• YOUR GOAL
Only the lines containing "function" belong in the answer; find them in the material below.

***

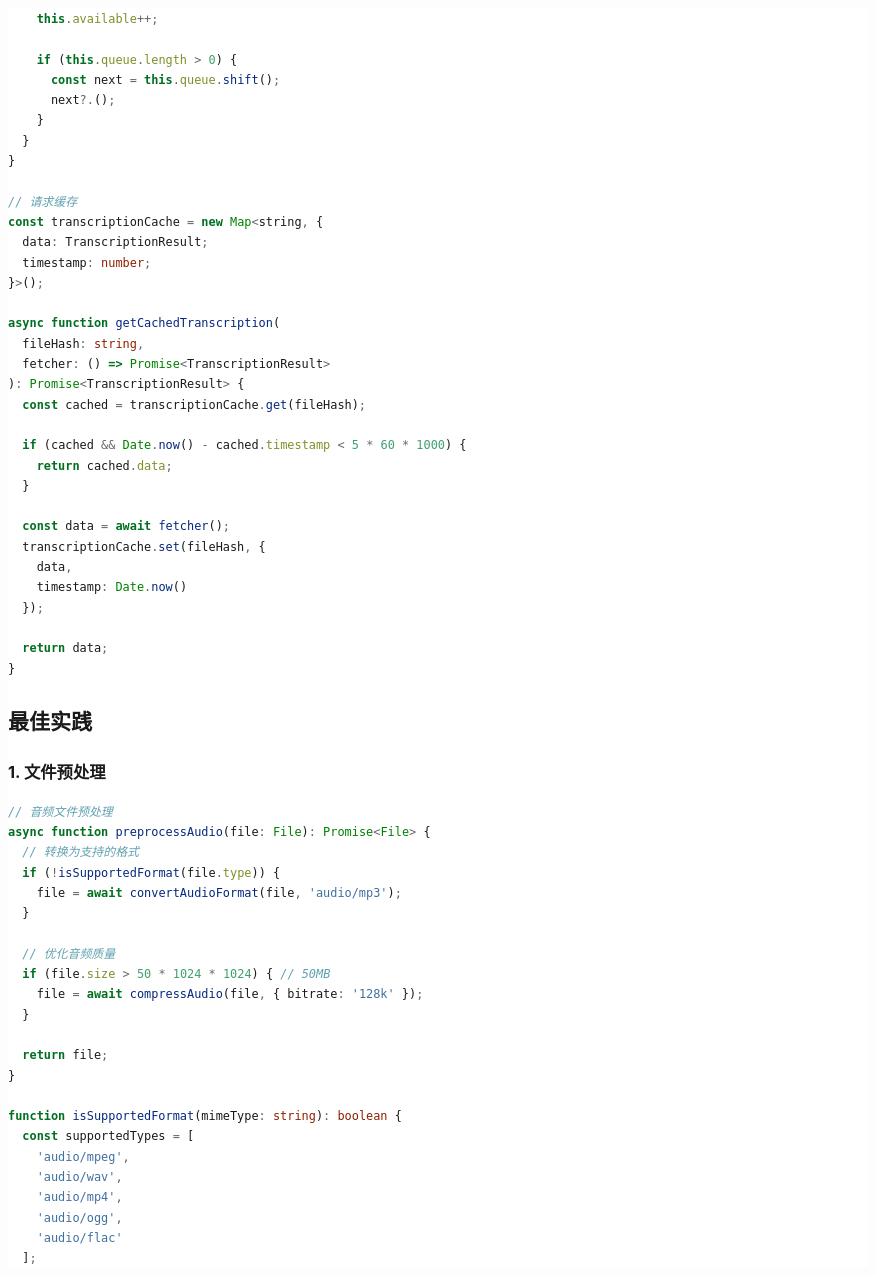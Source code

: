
 ```typescript
    this.available++;

    if (this.queue.length > 0) {
      const next = this.queue.shift();
      next?.();
    }
  }
}

// 请求缓存
const transcriptionCache = new Map<string, {
  data: TranscriptionResult;
  timestamp: number;
}>();

async function getCachedTranscription(
  fileHash: string,
  fetcher: () => Promise<TranscriptionResult>
): Promise<TranscriptionResult> {
  const cached = transcriptionCache.get(fileHash);

  if (cached && Date.now() - cached.timestamp < 5 * 60 * 1000) {
    return cached.data;
  }

  const data = await fetcher();
  transcriptionCache.set(fileHash, {
    data,
    timestamp: Date.now()
  });

  return data;
}
```

## 最佳实践

### 1. 文件预处理

```typescript
// 音频文件预处理
async function preprocessAudio(file: File): Promise<File> {
  // 转换为支持的格式
  if (!isSupportedFormat(file.type)) {
    file = await convertAudioFormat(file, 'audio/mp3');
  }

  // 优化音频质量
  if (file.size > 50 * 1024 * 1024) { // 50MB
    file = await compressAudio(file, { bitrate: '128k' });
  }

  return file;
}

function isSupportedFormat(mimeType: string): boolean {
  const supportedTypes = [
    'audio/mpeg',
    'audio/wav',
    'audio/mp4',
    'audio/ogg',
    'audio/flac'
  ];
```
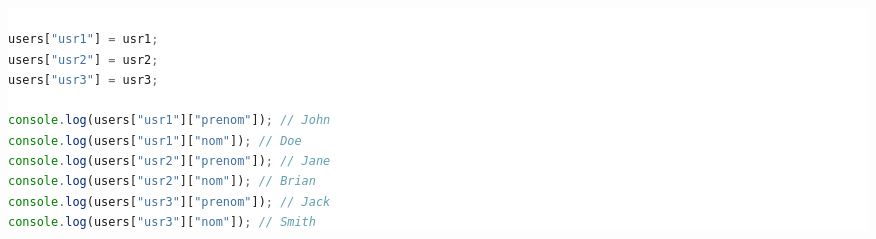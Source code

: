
 ```javascript

users["usr1"] = usr1;
users["usr2"] = usr2;
users["usr3"] = usr3;

console.log(users["usr1"]["prenom"]); // John
console.log(users["usr1"]["nom"]); // Doe
console.log(users["usr2"]["prenom"]); // Jane
console.log(users["usr2"]["nom"]); // Brian
console.log(users["usr3"]["prenom"]); // Jack
console.log(users["usr3"]["nom"]); // Smith
```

***

• TASK OUTPUT
async function getCachedTranscription(
async function preprocessAudio(file: File): Promise<File> {
function isSupportedFormat(mimeType: string): boolean {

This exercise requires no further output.